20.10.19

The Sun's Burial

A scattershot, cast-of-hundreds feature Oshima made at the time of Naked Youth, where the scope widens from doomed lovers to the doomed society they inhabit. The film is set in the slums of Osaka and investigates the various ways desperate people sell themselves and each other to get by. Poverty leads inexoriably to gangsterism, and two activites in particular that are loaded with symbolic portent – selling your blood and selling your ID documents. The loss of identity implied by the latter is given a cruel twist in that the ringleader behind the scam is a military vet who keeps talking about the restoration of the Japanese Empire and an inevitable conflict with America and Russia. For many this is a compelling myth, so when his hypocricy is exposed, the people riot and decide to burn the little they have down to the ground.

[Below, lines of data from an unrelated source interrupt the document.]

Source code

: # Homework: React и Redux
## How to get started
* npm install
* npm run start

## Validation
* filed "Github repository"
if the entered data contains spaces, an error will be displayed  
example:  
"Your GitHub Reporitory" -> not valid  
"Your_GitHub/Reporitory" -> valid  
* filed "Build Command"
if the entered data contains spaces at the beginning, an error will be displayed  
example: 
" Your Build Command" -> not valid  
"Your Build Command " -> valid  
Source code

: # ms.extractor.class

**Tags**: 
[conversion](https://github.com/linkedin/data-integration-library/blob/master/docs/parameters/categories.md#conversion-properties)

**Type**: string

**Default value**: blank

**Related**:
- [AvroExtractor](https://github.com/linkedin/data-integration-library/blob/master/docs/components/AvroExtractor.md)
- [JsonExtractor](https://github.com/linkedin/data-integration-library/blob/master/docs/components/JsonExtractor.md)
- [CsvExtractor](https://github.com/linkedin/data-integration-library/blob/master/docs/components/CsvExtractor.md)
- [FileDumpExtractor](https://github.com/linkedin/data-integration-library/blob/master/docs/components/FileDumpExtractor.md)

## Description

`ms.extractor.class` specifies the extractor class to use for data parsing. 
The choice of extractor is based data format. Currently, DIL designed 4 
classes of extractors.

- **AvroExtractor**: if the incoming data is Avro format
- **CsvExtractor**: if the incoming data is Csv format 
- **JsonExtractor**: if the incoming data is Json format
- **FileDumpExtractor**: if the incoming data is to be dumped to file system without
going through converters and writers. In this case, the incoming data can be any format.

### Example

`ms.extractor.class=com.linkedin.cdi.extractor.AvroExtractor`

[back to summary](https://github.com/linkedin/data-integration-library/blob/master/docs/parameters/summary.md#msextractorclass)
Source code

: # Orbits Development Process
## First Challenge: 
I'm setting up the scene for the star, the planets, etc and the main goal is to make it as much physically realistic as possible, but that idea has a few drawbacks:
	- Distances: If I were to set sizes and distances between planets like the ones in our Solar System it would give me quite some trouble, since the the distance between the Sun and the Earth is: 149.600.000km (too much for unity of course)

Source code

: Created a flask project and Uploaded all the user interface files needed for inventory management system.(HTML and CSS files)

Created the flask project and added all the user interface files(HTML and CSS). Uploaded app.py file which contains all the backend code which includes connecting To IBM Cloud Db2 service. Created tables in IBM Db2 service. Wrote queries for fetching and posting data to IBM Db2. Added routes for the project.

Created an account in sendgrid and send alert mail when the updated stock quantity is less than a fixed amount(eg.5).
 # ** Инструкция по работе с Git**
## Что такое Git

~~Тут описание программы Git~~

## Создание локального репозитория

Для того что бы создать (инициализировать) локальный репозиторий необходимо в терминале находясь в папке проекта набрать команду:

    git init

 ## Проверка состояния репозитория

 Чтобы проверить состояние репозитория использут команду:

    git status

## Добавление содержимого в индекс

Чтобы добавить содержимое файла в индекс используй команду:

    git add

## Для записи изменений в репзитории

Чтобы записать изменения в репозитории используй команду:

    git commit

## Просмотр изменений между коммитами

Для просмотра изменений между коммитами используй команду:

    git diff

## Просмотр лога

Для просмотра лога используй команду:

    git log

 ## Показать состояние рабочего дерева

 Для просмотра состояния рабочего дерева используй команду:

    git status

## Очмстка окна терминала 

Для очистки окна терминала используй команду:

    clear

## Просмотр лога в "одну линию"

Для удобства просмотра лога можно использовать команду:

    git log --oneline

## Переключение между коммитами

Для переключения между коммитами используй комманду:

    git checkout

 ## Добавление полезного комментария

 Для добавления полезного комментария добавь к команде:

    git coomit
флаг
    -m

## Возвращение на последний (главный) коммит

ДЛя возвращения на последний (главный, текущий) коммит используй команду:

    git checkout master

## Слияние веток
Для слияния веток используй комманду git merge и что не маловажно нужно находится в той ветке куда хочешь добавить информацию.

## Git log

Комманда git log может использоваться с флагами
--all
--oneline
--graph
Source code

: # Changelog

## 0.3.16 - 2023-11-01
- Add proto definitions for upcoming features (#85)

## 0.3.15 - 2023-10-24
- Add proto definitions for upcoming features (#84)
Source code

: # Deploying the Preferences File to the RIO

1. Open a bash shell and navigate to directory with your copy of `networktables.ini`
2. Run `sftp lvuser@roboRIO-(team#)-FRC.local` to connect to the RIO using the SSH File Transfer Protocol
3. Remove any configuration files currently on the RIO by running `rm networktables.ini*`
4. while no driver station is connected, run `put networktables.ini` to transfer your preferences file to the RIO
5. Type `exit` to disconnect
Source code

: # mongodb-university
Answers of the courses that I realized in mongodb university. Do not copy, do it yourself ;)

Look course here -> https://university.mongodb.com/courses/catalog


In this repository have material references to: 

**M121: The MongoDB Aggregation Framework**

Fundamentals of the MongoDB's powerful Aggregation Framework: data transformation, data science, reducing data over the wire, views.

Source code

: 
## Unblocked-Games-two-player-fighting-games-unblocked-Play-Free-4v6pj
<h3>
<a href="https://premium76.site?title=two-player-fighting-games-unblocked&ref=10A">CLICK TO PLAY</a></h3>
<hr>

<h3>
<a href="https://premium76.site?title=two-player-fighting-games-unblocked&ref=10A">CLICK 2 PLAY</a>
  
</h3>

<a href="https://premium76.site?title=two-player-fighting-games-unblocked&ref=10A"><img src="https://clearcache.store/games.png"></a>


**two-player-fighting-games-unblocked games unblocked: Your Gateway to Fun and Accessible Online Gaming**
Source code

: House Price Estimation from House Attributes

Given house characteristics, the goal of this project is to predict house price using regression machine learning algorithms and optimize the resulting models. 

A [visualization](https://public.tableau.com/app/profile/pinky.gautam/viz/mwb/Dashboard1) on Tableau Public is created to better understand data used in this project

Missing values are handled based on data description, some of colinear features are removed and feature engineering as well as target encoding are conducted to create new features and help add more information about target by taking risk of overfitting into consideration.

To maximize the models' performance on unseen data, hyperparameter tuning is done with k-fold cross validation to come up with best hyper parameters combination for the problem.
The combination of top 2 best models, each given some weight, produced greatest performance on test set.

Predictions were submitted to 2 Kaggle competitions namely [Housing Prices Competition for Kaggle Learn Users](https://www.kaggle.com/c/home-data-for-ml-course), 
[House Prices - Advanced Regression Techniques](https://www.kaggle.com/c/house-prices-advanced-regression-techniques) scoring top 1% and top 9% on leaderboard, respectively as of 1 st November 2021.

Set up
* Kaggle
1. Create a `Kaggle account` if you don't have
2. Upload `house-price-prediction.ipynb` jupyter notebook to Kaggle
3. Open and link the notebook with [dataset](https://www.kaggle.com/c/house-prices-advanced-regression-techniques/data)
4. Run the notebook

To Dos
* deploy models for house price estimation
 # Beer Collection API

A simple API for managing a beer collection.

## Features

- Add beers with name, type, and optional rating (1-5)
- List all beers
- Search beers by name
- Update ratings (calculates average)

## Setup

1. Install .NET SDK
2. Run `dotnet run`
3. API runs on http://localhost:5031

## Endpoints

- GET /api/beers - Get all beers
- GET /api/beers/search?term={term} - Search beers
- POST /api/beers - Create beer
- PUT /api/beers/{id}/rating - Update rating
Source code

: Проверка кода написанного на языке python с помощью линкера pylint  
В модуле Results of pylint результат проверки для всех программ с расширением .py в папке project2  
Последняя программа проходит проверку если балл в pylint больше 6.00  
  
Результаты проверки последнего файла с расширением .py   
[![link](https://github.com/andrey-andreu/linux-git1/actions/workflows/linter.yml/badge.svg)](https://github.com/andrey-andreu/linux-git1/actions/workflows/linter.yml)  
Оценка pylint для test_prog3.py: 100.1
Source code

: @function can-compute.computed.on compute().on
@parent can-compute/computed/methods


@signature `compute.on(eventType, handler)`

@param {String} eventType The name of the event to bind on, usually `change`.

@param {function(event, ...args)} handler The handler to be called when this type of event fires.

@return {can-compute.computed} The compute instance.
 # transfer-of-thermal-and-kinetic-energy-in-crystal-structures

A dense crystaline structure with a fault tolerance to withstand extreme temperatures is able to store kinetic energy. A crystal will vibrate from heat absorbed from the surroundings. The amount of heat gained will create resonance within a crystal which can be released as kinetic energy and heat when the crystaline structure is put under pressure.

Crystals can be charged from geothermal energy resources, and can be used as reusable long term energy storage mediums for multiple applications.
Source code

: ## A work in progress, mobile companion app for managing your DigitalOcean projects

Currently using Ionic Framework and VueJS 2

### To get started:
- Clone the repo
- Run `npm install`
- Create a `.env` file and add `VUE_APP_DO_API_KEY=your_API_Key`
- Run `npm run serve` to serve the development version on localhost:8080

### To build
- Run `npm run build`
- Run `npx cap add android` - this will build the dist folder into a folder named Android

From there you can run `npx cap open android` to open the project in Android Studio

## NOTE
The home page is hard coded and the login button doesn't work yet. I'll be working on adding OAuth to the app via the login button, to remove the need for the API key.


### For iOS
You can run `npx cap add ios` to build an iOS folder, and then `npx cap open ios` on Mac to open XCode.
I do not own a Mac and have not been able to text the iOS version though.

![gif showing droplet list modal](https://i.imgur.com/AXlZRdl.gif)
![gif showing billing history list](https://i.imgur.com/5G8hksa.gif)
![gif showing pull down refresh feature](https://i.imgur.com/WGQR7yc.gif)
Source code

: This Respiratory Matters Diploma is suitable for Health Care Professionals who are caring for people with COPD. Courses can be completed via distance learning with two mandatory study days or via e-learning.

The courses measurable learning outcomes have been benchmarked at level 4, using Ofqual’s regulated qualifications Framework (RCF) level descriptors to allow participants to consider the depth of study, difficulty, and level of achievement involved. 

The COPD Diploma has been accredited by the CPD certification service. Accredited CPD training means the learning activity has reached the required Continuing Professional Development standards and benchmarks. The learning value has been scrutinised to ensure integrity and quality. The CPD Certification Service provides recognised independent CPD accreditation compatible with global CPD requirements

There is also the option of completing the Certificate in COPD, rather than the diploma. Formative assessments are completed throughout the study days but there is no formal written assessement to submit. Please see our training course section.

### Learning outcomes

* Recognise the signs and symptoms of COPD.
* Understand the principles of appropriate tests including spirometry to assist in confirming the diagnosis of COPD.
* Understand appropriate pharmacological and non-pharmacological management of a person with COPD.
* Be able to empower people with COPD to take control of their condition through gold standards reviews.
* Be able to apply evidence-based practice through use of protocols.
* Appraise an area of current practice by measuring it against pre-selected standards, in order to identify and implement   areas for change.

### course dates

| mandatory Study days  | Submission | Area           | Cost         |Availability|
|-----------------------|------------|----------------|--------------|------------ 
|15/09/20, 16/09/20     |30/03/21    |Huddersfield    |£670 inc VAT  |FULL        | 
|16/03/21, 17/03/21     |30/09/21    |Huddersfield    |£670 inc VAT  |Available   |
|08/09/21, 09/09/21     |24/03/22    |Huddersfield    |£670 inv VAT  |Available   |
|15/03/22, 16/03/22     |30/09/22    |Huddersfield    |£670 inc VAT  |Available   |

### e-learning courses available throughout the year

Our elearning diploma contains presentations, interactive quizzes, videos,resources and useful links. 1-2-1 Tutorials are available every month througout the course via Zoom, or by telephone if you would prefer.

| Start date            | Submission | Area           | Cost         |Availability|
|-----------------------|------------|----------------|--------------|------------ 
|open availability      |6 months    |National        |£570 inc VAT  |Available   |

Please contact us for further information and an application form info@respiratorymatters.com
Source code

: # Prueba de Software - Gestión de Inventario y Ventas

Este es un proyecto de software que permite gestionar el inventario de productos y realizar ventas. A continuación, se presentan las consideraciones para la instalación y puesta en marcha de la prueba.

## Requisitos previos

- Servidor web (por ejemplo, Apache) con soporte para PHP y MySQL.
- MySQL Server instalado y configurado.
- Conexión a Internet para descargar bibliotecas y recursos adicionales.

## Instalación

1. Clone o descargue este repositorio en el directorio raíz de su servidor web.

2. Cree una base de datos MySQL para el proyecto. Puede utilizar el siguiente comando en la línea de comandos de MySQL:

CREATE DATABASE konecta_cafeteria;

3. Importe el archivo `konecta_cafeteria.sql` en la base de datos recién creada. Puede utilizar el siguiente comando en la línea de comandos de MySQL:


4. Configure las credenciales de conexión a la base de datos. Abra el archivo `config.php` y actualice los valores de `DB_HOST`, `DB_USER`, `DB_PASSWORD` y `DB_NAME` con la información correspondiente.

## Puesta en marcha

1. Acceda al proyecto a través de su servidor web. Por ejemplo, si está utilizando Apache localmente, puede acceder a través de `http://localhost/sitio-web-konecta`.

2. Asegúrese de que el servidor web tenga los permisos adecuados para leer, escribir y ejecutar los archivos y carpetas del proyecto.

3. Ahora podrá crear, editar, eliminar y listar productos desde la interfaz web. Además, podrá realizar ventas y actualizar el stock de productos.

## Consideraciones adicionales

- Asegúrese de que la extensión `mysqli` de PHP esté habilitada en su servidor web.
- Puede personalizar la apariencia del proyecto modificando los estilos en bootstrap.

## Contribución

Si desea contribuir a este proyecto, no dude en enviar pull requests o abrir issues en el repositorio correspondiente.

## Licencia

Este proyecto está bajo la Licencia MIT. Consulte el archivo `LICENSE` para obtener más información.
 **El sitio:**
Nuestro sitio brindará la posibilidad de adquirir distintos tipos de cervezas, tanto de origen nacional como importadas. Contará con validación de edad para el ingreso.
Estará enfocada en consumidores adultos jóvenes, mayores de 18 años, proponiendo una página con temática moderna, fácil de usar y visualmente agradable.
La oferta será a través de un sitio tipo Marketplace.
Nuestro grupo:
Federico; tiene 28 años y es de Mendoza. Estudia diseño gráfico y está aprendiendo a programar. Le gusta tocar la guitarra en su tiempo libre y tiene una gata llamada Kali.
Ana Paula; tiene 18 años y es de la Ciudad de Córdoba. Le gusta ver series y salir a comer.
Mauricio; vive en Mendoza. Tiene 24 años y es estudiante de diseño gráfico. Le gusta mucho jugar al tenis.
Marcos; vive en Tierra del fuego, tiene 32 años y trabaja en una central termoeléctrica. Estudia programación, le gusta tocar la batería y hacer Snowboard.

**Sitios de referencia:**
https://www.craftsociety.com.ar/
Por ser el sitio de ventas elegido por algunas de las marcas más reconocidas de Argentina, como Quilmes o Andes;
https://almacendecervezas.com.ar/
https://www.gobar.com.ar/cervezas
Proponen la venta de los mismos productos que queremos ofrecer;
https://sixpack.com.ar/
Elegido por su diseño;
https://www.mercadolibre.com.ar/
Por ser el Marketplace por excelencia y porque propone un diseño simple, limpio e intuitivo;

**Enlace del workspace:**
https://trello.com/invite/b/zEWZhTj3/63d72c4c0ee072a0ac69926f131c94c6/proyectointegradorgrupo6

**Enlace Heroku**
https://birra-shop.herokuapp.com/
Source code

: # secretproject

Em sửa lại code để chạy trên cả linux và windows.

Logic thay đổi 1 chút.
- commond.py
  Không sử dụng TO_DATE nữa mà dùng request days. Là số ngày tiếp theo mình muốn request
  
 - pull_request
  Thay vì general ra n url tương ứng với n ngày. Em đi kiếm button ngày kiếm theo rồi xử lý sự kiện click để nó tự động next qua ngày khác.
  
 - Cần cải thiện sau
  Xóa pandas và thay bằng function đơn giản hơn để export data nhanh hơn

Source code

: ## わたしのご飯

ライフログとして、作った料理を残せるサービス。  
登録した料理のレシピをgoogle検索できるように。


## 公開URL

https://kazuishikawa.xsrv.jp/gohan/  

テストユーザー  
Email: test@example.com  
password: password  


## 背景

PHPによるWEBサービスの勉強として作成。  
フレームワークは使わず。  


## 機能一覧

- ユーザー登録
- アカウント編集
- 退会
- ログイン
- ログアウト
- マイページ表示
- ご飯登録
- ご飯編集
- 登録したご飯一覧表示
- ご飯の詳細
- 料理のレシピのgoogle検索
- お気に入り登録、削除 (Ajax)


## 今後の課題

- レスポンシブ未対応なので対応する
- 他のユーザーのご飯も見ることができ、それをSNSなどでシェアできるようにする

The central character in the film is Hanako (played by Kayoko Honoo making the most of her angular eyeliner) – a hard-as-nails hustler who plays off one gang against another. She becomes infatuated with a naive new yakuza recruit, but their love affair is brief and ends bloodily, trampled by a literal train that may signify the brutal forces of progress transforming the country. Hanako's arc is mostly an excuse for Oshima to frame beautiful young actors against the oppressive Osaka skyline, where the sun is choked off by factory smoke and enclosed by the skeletons of new buildings. The plot is barely comprehensible, but the film's message is nonetheless strikingly direct.